Vitamin B12 was first discovered as a cure for pernicious anemia in 1926, but the use of vitamin B12 injections as a means of supplementation didn’t begin until much later.
Liver juice, the ancestor of vitamin B12 injections
Historically, pernicious anemia was always fatal, hence the name. People suffered early symptoms like fatigue, memory loss, and muscular weakness without knowing that low vitamin B12 levels were to blame. Death was inevitable.
One day, Dr. William B. Castle discovered the existence of the digestive enzyme intrinsic factor, while he was in the process of feeding regurgitated raw hamburger meat to patients of pernicious anemia, noticing the absence of this essential protein for digesting vitamin B12.
In 1926, scientists started using raw liver juice as a means of supplying vitamin B12 to people with pernicious anemia. It wasn’t until 1948 that scientists isolated cobalamin as the essential nutrient for preventing pernicious anemia, and started prescribing vitamin B12 injections as treatment, noting that while consumption of oral doses of vitamin B12 were ineffectual for reducing symptoms like extreme fatigue and absentmindedness, prompt administration of vitamin B12 injections produced more significant results.
What is pernicious anemia?
Pernicious anemia is a type of megaloblastic anemia, meaning that it affects the size and shape of your red blood cells. Unless you supplement with vitamin B12 injections, you run the risk of severe red blood cell depletion, as vitamin B12 is crucial for proper cellular development.

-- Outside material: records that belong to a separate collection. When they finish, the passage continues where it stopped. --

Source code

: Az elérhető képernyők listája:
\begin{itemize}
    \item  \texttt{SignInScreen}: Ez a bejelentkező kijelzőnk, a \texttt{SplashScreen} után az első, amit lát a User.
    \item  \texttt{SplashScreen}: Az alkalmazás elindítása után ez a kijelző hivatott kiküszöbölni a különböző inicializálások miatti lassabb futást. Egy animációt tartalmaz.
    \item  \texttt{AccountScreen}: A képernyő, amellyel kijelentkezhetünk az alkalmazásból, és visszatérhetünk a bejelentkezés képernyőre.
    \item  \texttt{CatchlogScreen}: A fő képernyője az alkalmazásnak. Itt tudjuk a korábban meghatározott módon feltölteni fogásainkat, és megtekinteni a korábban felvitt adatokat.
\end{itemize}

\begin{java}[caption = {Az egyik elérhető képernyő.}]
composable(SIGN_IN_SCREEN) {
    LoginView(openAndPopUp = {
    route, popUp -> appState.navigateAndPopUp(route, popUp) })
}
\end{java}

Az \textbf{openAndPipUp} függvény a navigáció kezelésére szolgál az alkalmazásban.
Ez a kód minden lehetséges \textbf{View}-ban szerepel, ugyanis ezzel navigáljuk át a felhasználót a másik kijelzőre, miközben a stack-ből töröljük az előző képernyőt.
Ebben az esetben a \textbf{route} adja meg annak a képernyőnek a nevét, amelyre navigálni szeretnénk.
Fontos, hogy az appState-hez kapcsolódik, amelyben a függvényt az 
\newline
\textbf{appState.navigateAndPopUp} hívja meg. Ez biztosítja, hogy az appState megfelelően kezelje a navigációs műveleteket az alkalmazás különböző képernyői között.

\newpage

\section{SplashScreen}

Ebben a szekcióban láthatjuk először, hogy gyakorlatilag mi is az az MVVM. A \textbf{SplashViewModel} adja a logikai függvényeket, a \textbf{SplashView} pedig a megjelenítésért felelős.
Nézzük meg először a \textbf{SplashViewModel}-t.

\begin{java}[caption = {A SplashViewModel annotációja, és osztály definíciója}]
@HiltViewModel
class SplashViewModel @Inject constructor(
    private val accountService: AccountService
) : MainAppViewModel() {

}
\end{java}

Causes of pernicious anemia include autoimmune disorder and stomach damage from chronic gastritis. Pernicious anemia is one of several causes of vitamin B12 deficiency, and is treatable with vitamin B12 injections.
Vitamin B12 injections for the intrinsic factor-challenged
Most people don’t require vitamin B12 injections to avoid deficiency, for the simple reason that most people make enough intrinsic factor to absorb vitamin B12 from the foods they eat.

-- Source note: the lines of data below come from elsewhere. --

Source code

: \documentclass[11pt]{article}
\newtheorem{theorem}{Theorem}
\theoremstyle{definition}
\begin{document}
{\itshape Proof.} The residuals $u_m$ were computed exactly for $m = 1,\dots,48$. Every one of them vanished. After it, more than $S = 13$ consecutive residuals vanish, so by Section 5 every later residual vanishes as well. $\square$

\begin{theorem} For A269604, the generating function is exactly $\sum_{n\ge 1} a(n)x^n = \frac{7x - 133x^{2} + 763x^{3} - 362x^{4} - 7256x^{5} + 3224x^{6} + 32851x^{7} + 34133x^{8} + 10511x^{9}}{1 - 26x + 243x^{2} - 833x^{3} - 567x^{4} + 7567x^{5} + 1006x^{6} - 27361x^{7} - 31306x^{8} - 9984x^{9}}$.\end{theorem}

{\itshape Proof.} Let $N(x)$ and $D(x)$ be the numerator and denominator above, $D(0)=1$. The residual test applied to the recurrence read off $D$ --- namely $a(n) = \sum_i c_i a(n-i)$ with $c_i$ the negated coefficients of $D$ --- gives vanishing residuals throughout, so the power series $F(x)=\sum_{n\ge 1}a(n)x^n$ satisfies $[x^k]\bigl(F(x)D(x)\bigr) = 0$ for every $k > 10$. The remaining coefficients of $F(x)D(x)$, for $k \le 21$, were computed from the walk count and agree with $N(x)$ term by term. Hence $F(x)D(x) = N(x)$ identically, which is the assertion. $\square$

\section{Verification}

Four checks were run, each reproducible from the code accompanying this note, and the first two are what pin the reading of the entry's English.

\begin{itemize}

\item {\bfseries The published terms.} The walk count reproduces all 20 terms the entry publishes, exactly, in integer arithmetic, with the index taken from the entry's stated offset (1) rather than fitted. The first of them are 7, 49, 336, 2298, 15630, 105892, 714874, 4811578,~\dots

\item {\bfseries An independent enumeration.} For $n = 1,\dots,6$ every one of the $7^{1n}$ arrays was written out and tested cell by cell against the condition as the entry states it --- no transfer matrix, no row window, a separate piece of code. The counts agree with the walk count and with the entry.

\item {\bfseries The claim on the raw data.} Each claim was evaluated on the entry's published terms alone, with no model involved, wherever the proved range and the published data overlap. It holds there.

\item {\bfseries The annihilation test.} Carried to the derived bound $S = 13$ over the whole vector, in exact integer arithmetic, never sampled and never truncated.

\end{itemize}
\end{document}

When you eat B12-rich foods like beef, chicken, fish, or cheese, your stomach manufactures a substance, intrinsic factor, that attaches itself to vitamin B12, escorts it through the digestive tract, and delivers it to the small intestine, where the vitamin B12 molecules enter the bloodstream.

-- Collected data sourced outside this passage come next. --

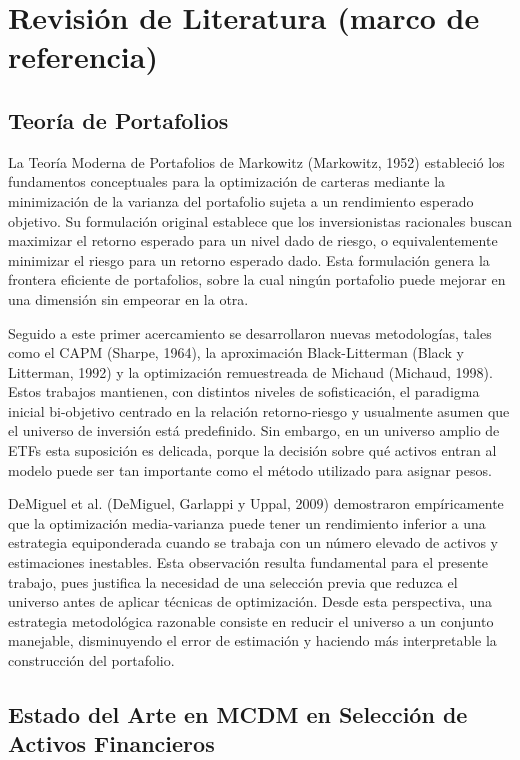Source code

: \documentclass[12pt,letterpaper]{article}
\begin{document}
\clearpage
\section{Revisión de Literatura (marco de referencia)}

\subsection{Teoría de Portafolios}

La Teoría Moderna de Portafolios de Markowitz (Markowitz, 1952) estableció los fundamentos conceptuales para la optimización de carteras mediante la minimización de la varianza del portafolio sujeta a un rendimiento esperado objetivo. Su formulación original establece que los inversionistas racionales buscan maximizar el retorno esperado para un nivel dado de riesgo, o equivalentemente minimizar el riesgo para un retorno esperado dado. Esta formulación genera la frontera eficiente de portafolios, sobre la cual ningún portafolio puede mejorar en una dimensión sin empeorar en la otra.

Seguido a este primer acercamiento se desarrollaron nuevas metodologías, tales como el CAPM (Sharpe, 1964), la aproximación Black-Litterman (Black y Litterman, 1992) y la optimización remuestreada de Michaud (Michaud, 1998). Estos trabajos mantienen, con distintos niveles de sofisticación, el paradigma inicial bi-objetivo centrado en la relación retorno-riesgo y usualmente asumen que el universo de inversión está predefinido. Sin embargo, en un universo amplio de ETFs esta suposición es delicada, porque la decisión sobre qué activos entran al modelo puede ser tan importante como el método utilizado para asignar pesos.

DeMiguel et al. (DeMiguel, Garlappi y Uppal, 2009) demostraron empíricamente que la optimización media-varianza puede tener un rendimiento inferior a una estrategia equiponderada cuando se trabaja con un número elevado de activos y estimaciones inestables. Esta observación resulta fundamental para el presente trabajo, pues justifica la necesidad de una selección previa que reduzca el universo antes de aplicar técnicas de optimización. Desde esta perspectiva, una estrategia metodológica razonable consiste en reducir el universo a un conjunto manejable, disminuyendo el error de estimación y haciendo más interpretable la construcción del portafolio.

\subsection{Estado del Arte en MCDM en Selección de Activos Financieros}
\end{document}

But not everybody is able to produce intrinsic factor (or access it), and must instead receive their cobalamin through vitamin B12 injections, regardless of diet.
People who require vitamin B12 injections are:
- Pernicious anemia patients
- People who have undergone bariatric surgery, such as gastric bypass
- People who have had gastrointestinal surgery to treat Crohn’s disease or ulcerative colitis
- Diabetics who take metformin
- GERD patients who take protein pump inhibitors (PPIs)
- Sufferers of gastrointestinal problems such as with celiac disease, migraines, inflammatory bowel syndrome (IBS), cyclical vomiting, and fibromyalgia
- Anybody who is susceptible to autoimmune disorders
- Elderly individuals
- Sometimes, people with Helicobacter pylori (H. pylori)
Preparing yourself for vitamin B12 injections
If you’re squeamish about needles, then won’t like getting vitamin B12 injections, as they require insertion into the thickest, most muscular sections of your body, such as your thigh or buttock. Vitamin B12 injections contain cobalamin, a bright red liquid vitamin B12.
Because cobalamin is a thick liquid, the injection itself can be painful, and the pain can last for several hours. Sometimes, bruising and scarring result from vitamin B12 injections.
In some states, vitamin B12 injections are available without prescription. Some people opt to self-administer vitamin B12 injections, but that is not advised, as nerve damage can occur.
For people who are nervous about getting monthly vitamin B12 injections, there are other options in the form of over-the-counter (OTC) vitamin B12 supplements, which don’t require prescription.